(Items listed in a dataset)
━━━━━━━━━━━━━━━━━━━━

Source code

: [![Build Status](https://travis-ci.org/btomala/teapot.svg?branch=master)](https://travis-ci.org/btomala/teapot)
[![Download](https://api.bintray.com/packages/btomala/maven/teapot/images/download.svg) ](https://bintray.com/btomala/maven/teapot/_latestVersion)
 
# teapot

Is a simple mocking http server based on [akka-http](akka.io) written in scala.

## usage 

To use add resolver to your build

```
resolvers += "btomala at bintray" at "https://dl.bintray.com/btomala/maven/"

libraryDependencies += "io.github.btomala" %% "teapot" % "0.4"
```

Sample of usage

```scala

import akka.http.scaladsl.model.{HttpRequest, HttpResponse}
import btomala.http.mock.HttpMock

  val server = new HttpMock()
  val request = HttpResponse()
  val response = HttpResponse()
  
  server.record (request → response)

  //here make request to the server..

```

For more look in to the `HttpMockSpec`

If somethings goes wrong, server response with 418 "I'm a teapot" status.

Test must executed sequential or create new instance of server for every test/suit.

━━━━━━━━━━━━━━━━━━━━

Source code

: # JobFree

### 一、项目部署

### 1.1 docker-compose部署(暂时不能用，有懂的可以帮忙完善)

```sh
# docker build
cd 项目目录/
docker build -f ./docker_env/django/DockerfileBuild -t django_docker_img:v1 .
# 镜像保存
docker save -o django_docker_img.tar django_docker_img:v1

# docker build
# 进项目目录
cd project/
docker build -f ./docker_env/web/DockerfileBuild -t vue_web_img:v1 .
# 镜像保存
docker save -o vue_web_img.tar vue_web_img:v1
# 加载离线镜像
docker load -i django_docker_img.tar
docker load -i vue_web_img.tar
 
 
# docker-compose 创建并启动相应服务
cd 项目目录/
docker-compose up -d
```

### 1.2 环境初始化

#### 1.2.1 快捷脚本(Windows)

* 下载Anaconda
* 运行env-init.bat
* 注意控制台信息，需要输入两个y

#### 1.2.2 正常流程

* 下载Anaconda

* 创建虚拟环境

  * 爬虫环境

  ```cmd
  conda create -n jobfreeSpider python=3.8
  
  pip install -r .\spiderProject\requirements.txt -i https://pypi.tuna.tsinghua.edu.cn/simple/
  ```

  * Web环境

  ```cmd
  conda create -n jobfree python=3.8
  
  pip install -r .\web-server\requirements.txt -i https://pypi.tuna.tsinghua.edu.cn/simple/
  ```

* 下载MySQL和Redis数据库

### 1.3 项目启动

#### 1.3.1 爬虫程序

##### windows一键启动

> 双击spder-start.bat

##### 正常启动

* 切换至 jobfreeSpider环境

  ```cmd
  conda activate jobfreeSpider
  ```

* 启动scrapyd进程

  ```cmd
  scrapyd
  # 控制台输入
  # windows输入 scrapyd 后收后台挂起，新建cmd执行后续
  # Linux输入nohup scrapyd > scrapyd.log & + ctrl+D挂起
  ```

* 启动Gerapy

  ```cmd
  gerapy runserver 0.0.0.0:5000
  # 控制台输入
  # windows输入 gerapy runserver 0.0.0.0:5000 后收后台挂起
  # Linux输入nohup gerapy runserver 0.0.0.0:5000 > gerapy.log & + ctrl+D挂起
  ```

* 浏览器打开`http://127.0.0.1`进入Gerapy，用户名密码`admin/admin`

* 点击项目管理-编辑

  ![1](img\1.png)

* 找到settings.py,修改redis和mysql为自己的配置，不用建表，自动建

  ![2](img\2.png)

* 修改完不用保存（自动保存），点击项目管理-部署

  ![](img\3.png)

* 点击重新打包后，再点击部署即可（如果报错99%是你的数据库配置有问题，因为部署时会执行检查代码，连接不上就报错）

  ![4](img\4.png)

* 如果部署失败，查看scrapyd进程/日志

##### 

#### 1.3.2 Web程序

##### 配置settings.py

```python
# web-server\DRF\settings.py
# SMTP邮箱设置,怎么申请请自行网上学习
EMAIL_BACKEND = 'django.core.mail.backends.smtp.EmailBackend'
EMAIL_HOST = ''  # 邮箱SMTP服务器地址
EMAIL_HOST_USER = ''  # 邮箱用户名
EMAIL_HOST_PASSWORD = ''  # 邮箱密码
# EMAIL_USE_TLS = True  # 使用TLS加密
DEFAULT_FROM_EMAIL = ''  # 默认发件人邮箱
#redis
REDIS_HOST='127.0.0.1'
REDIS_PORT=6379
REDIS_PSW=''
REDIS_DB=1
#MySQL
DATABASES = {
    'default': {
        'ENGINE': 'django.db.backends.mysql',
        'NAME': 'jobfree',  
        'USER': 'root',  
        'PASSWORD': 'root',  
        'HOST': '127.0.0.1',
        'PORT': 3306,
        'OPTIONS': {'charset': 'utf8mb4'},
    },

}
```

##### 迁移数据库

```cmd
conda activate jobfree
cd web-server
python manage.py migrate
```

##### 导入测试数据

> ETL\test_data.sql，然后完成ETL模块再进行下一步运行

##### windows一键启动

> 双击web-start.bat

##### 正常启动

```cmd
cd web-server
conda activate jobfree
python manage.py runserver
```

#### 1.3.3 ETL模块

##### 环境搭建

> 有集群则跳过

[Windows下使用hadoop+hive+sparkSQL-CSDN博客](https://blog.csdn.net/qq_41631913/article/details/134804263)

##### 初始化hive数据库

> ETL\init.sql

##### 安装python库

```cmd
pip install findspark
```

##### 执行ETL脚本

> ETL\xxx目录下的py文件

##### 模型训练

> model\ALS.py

━━━━━━━━━━━━━━━━━━━━

Copy out each line of the data that holds the string "import".

import akka.http.scaladsl.model.{HttpRequest, HttpResponse}
import btomala.http.mock.HttpMock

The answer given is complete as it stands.